ERO PICCOLO MA…

 

Emanuele Ramondini

 

 

Ero piccolo quando se ne è andato ma non tanto da non capire che cosa significasse per i miei genitori e per tutti quelli che l'avevano conosciuto. Quel giorno me lo ricordo come se fosse ieri. Ero seduto nello studio di casa, qui dove siedo adesso a scrivere. Piangevo. Sentivo di aver perso tempo.

 

Me lo ricordavo vagamente, come un uomo piacevole e sempre giocoso, che mi regalava dolci e caramelle. Mi veniva in mente che non ci avevo quasi mai parlato di cose serie, che non l'avevo mai guardato come un GRANDE ma come un tizio particolarmente simpatico e solare. “Sapevo” che era un tizio importante perché mamma e papà ci andavano a parlare e lo seguivano e lo ammiravano. "Sapevo" chi era. Per me era il più importante tra i signori frati che avevo conosciuto. Il senso del suo valore spirituale era palpabile, in sua presenza come in sua assenza. I miei erano in parte stati forgiati da lui. “Le sedute”, come le chiamavo io, tanto noiose per me e i miei fratelli, in cui confessava i miei famosi genitori, erano sacre. 

 

Quel giorno mia madre.....svanì. Fu come se fosse stata risucchiata dalla cornetta del telefono. Rinsecchì (lei che normalmente somatizza successivamente) e mi urlò di stare zitto perché sembrava proprio che quel signore delle caramelle era.....Andato via.

Piansi esattamente nel punto in cui sono ora, quasi mezzo metro più in basso. Non c’era più, non c’era più.

 

Avrei potuto parlargli, come si deve intendo. Niente più caramelle, siamo grandi, dimmi come si fa, dimmi cose si cambia, come si vive, come si spera, dimmi perché. Dimmi come fare per andare dove voglio andare, chi chiamare, come pregare. Dimmi, chi sono i miei? Come erano? Con che materiale grezzo hai lavorato? Come ti sembra il lavoro finale? Io chi sono?

 

Più di dieci anni dopo mi venne in sogno. Non mi rispose sia ben chiaro, almeno non come fanno i deceduti nelle leggende napoletane sulla fortuna e il lotto.

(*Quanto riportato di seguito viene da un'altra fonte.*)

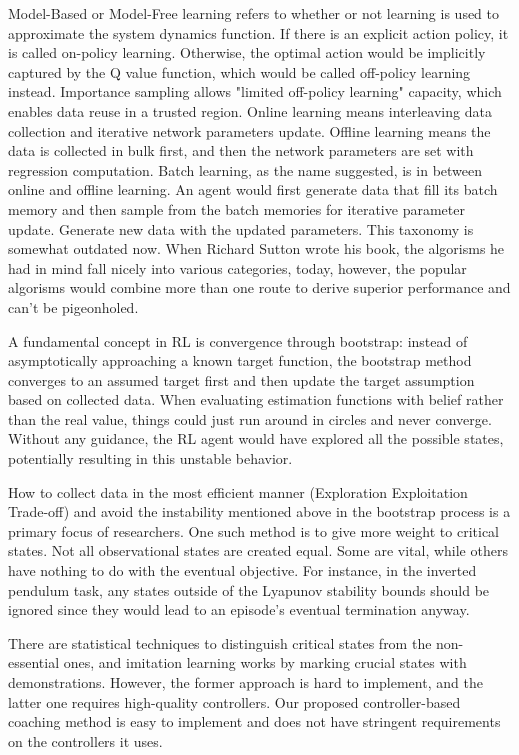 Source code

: \documentclass{IJCAS}
\begin{document}
Model-Based or Model-Free learning refers to whether or not learning is used to approximate the system dynamics function. If there is an explicit action policy, it is called on-policy learning. Otherwise, the optimal action would be implicitly captured by the Q value function, which would be called off-policy learning instead. Importance sampling allows "limited off-policy learning" capacity, which enables data reuse in a trusted region. Online learning means interleaving data collection and iterative network parameters update. Offline learning means the data is collected in bulk first, and then the network parameters are set with regression computation. Batch learning, as the name suggested, is in between online and offline learning. An agent would first generate data that fill its batch memory and then sample from the batch memories for iterative parameter update. Generate new data with the updated parameters. This taxonomy is somewhat outdated now. When Richard Sutton wrote his book\cite{Sutton1998IntroductionTR}, the algorisms he had in mind fall nicely into various categories, today, however, the popular algorisms would combine more than one route to derive superior performance and can't be pigeonholed.

A fundamental concept in RL is convergence through bootstrap: instead of asymptotically approaching a known target function, the bootstrap method converges to an assumed target first and then update the target assumption based on collected data. When evaluating estimation functions with belief rather than the real value, things could just run around in circles and never converge. Without any guidance, the RL agent would have explored all the possible states, potentially resulting in this unstable behavior. 

How to collect data in the most efficient manner (Exploration Exploitation Trade-off) and avoid the instability mentioned above in the bootstrap process is a primary focus of researchers. One such method is to give more weight to critical states. Not all observational states are created equal. Some are vital, while others have nothing to do with the eventual objective. For instance, in the inverted pendulum task, any states outside of the Lyapunov stability bounds should be ignored since they would lead to an episode's eventual termination anyway. 

There are statistical techniques to distinguish critical states from the non-essential ones, and imitation learning works by marking crucial states with demonstrations. However, the former approach is hard to implement, and the latter one requires high-quality controllers. Our proposed controller-based coaching method is easy to implement and does not have stringent requirements on the controllers it uses.
\end{document}
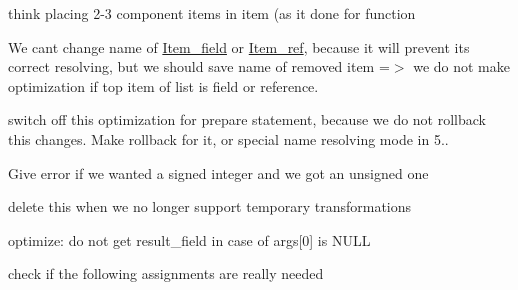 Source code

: \begin{DoxyRefList}
\item[\label{todo__todo000033}%
\Hypertarget{todo__todo000033}%
Member \mbox{\hyperlink{classItem__row_a8f0ccfbe35ebded8e8a9b3ba13ff9db3}{Item\+\_\+row\+:\+:Item\+\_\+row}} (const P\+OS \&pos, \mbox{\hyperlink{classItem}{Item}} $\ast$head, \mbox{\hyperlink{classList}{List$<$ Item $>$}} \&tail)]think placing 2-\/3 component items in item (as it done for function  
\item[\label{todo__todo000036}%
\Hypertarget{todo__todo000036}%
Member \mbox{\hyperlink{classItem__singlerow__subselect_ad94e0b9d5a9d2d386405ef76c2bd0c69}{Item\+\_\+singlerow\+\_\+subselect\+:\+:select\+\_\+transformer}} (st\+\_\+select\+\_\+lex $\ast$select)]
\begin{DoxyItemize}
\item We cant change name of \mbox{\hyperlink{classItem__field}{Item\+\_\+field}} or \mbox{\hyperlink{classItem__ref}{Item\+\_\+ref}}, because it will prevent it\textquotesingle{}s correct resolving, but we should save name of removed item =$>$ we do not make optimization if top item of list is field or reference.
\item switch off this optimization for prepare statement, because we do not rollback this changes. Make rollback for it, or special name resolving mode in 5..  
\end{DoxyItemize}
\item[\label{todo__todo000027}%
\Hypertarget{todo__todo000027}%
Member \mbox{\hyperlink{classItem__string_a4226f4dfd6a0c9eb1b97c33da0b3db78}{Item\+\_\+string\+:\+:val\+\_\+int}} ()]Give error if we wanted a signed integer and we got an unsigned one  
\item[\label{todo__todo000040}%
\Hypertarget{todo__todo000040}%
Member \mbox{\hyperlink{classItem__sum_ae446ff1dc1d0a43af8a3b57861512d58}{Item\+\_\+sum\+:\+:get\+\_\+arg\+\_\+ptr}} (uint i)]delete this when we no longer support temporary transformations  
\item[\label{todo__todo000039}%
\Hypertarget{todo__todo000039}%
Member \mbox{\hyperlink{classItem__sum__hybrid_ad7d563ebdca9c58beec529763623c3fb}{Item\+\_\+sum\+\_\+hybrid\+:\+:min\+\_\+max\+\_\+update\+\_\+decimal\+\_\+field}} ()]optimize\+: do not get result\+\_\+field in case of args\mbox{[}0\mbox{]} is N\+U\+LL  
\item[\label{todo__todo000038}%
\Hypertarget{todo__todo000038}%
Member \mbox{\hyperlink{classItem__sum__sum_af259b3fb68c269dba5d29d7f1e2323eb}{Item\+\_\+sum\+\_\+sum\+:\+:Item\+\_\+sum\+\_\+sum}} (T\+HD $\ast$thd, \mbox{\hyperlink{classItem__sum__sum}{Item\+\_\+sum\+\_\+sum}} $\ast$item)]check if the following assignments are really needed  

\end{DoxyRefList}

Mangiavamo in una sorta di stanzone, un refettorio piuttosto ben tenuto, forse un po’ troppo cappella e un po’ meno refettorio. Lui era vestito normalmente, come l’avevo sempre visto. Ricordo che recitavamo il padre nostro tenendoci stretta la mano e che a un certo punto mi mettevo a piangere. Non capivo e allo stesso tempo ero furioso perché non c’era e ancora ero felice perché era lì. Ma soprattutto non capivo.

 

Perché piangi? Non piangere. Perché piangi? E sorrideva. Che c’hai da piangere? Non ero più un bambino ma accettai il dolce che mi diede. E sorrideva.